======== SUPPLIED DATA

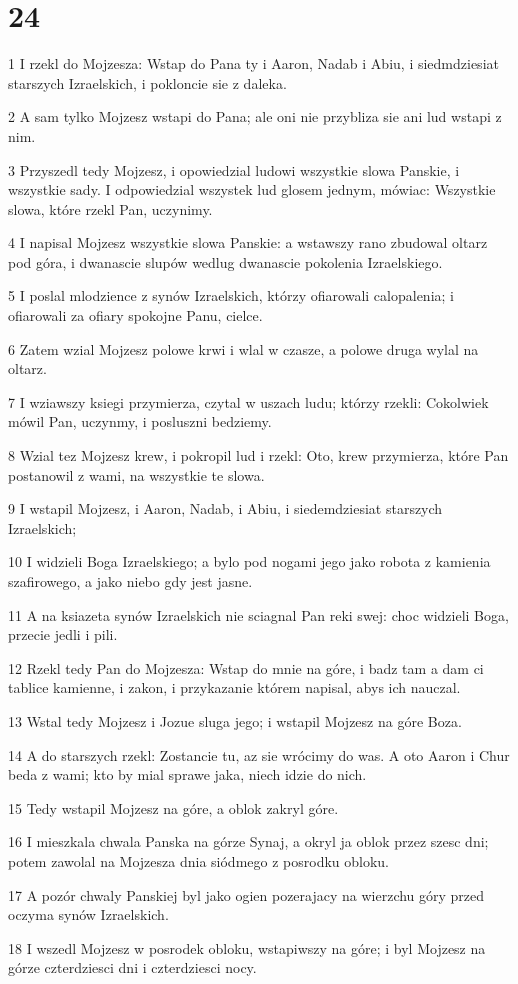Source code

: \chapter{24}

\par 1 I rzekl do Mojzesza: Wstap do Pana ty i Aaron, Nadab i Abiu, i siedmdziesiat starszych Izraelskich, i pokloncie sie z daleka.
\par 2 A sam tylko Mojzesz wstapi do Pana; ale oni nie przybliza sie ani lud wstapi z nim.
\par 3 Przyszedl tedy Mojzesz, i opowiedzial ludowi wszystkie slowa Panskie, i wszystkie sady. I odpowiedzial wszystek lud glosem jednym, mówiac: Wszystkie slowa, które rzekl Pan, uczynimy.
\par 4 I napisal Mojzesz wszystkie slowa Panskie: a wstawszy rano zbudowal oltarz pod góra, i dwanascie slupów wedlug dwanascie pokolenia Izraelskiego.
\par 5 I poslal mlodzience z synów Izraelskich, którzy ofiarowali calopalenia; i ofiarowali za ofiary spokojne Panu, cielce.
\par 6 Zatem wzial Mojzesz polowe krwi i wlal w czasze, a polowe druga wylal na oltarz.
\par 7 I wziawszy ksiegi przymierza, czytal w uszach ludu; którzy rzekli: Cokolwiek mówil Pan, uczynmy, i posluszni bedziemy.
\par 8 Wzial tez Mojzesz krew, i pokropil lud i rzekl: Oto, krew przymierza, które Pan postanowil z wami, na wszystkie te slowa.
\par 9 I wstapil Mojzesz, i Aaron, Nadab, i Abiu, i siedemdziesiat starszych Izraelskich;
\par 10 I widzieli Boga Izraelskiego; a bylo pod nogami jego jako robota z kamienia szafirowego, a jako niebo gdy jest jasne.
\par 11 A na ksiazeta synów Izraelskich nie sciagnal Pan reki swej: choc widzieli Boga, przecie jedli i pili.
\par 12 Rzekl tedy Pan do Mojzesza: Wstap do mnie na góre, i badz tam a dam ci tablice kamienne, i zakon, i przykazanie którem napisal, abys ich nauczal.
\par 13 Wstal tedy Mojzesz i Jozue sluga jego; i wstapil Mojzesz na góre Boza.
\par 14 A do starszych rzekl: Zostancie tu, az sie wrócimy do was. A oto Aaron i Chur beda z wami; kto by mial sprawe jaka, niech idzie do nich.
\par 15 Tedy wstapil Mojzesz na góre, a oblok zakryl góre.
\par 16 I mieszkala chwala Panska na górze Synaj, a okryl ja oblok przez szesc dni; potem zawolal na Mojzesza dnia siódmego z posrodku obloku.
\par 17 A pozór chwaly Panskiej byl jako ogien pozerajacy na wierzchu góry przed oczyma synów Izraelskich.
\par 18 I wszedl Mojzesz w posrodek obloku, wstapiwszy na góre; i byl Mojzesz na górze czterdziesci dni i czterdziesci nocy.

================

» PROBLEM DESCRIPTION
Copy the records above exactly, from the first line through the line containing "gdy jest jasne.", and leave out the pictures.

» RESULT OF THE EXERCISE
Source code

: \chapter{24}

\par 1 I rzekl do Mojzesza: Wstap do Pana ty i Aaron, Nadab i Abiu, i siedmdziesiat starszych Izraelskich, i pokloncie sie z daleka.
\par 2 A sam tylko Mojzesz wstapi do Pana; ale oni nie przybliza sie ani lud wstapi z nim.
\par 3 Przyszedl tedy Mojzesz, i opowiedzial ludowi wszystkie slowa Panskie, i wszystkie sady. I odpowiedzial wszystek lud glosem jednym, mówiac: Wszystkie slowa, które rzekl Pan, uczynimy.
\par 4 I napisal Mojzesz wszystkie slowa Panskie: a wstawszy rano zbudowal oltarz pod góra, i dwanascie slupów wedlug dwanascie pokolenia Izraelskiego.
\par 5 I poslal mlodzience z synów Izraelskich, którzy ofiarowali calopalenia; i ofiarowali za ofiary spokojne Panu, cielce.
\par 6 Zatem wzial Mojzesz polowe krwi i wlal w czasze, a polowe druga wylal na oltarz.
\par 7 I wziawszy ksiegi przymierza, czytal w uszach ludu; którzy rzekli: Cokolwiek mówil Pan, uczynmy, i posluszni bedziemy.
\par 8 Wzial tez Mojzesz krew, i pokropil lud i rzekl: Oto, krew przymierza, które Pan postanowil z wami, na wszystkie te slowa.
\par 9 I wstapil Mojzesz, i Aaron, Nadab, i Abiu, i siedemdziesiat starszych Izraelskich;
\par 10 I widzieli Boga Izraelskiego; a bylo pod nogami jego jako robota z kamienia szafirowego, a jako niebo gdy jest jasne.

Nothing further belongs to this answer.